Automatic access of the meanings of ambiguous words in context: Some limitations of knowledge-based processing

Abstract Five experiments are described on the processing of ambiguous words in sentences. Two classes of ambiguous words (noun-noun and noun-verb) and two types of context (priming and nonpriming) were investigated using a variable stimulus onset asynchrony (SOA) priming paradigm. Noun-noun ambiguities have two semantically unrelated readings that are nouns (e.g., PEN, ORGAN); noun-verb ambiguities have both noun and verb readings that are unrelated (e.g., TIRE, WATCH).

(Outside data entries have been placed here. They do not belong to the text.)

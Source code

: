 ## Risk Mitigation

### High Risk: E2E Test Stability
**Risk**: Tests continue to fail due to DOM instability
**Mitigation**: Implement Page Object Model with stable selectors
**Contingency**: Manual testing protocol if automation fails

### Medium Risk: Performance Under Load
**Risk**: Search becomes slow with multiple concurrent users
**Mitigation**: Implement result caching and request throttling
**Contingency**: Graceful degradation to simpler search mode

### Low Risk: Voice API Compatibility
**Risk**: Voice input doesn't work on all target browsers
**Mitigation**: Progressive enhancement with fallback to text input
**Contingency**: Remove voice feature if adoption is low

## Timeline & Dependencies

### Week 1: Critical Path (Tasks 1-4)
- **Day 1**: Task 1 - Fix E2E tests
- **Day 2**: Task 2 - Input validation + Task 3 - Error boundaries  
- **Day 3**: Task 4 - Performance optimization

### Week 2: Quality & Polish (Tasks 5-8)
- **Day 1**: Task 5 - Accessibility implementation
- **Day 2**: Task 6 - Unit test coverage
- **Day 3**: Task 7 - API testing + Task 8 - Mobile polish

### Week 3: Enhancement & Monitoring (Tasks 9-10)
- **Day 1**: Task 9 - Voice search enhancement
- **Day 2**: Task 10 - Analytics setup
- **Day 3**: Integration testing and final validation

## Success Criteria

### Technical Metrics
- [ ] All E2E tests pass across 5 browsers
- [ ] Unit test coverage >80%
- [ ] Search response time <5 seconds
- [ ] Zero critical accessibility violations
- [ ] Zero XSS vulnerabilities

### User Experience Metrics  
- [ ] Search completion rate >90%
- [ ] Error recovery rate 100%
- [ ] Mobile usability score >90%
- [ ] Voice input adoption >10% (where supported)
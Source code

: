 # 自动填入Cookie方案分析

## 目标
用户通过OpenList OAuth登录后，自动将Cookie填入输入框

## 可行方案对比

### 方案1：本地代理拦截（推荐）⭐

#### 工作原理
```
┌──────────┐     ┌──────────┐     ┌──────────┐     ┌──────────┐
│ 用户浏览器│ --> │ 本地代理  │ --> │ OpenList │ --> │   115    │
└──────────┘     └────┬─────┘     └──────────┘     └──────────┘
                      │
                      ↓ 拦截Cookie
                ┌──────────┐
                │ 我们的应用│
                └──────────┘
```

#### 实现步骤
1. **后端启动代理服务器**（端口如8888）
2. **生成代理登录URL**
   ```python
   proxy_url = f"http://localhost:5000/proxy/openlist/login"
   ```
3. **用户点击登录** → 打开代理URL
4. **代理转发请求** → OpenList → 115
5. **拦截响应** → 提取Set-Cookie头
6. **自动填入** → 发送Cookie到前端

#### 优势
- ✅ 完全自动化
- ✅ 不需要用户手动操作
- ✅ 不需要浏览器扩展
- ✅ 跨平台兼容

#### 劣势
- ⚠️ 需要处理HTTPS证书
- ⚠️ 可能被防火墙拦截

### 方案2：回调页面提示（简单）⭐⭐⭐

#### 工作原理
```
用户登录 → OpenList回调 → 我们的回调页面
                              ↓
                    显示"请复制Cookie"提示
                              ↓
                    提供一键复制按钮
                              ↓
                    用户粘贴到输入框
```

Priming contexts contain a word highly semantically or associatively related to one meaning of the ambiguous word; nonpriming contexts favor one meaning of the word through other types of information (e.g., syntactic or pragmatic). In nonpriming contexts, subjects consistently access multiple meanings of words and select one reading within 200 msec. Lexical priming differentially affects the processing of subsequent noun-noun and noun-verb ambiguities, yielding selective access of meaning only in the former case. The results suggest that meaning access is an automatic process which is unaffected by knowledge-based (“top-down”) processing. Whether selective or multiple access of meaning is observed largely depends on the structure of the ambiguous word, not the nature of the context.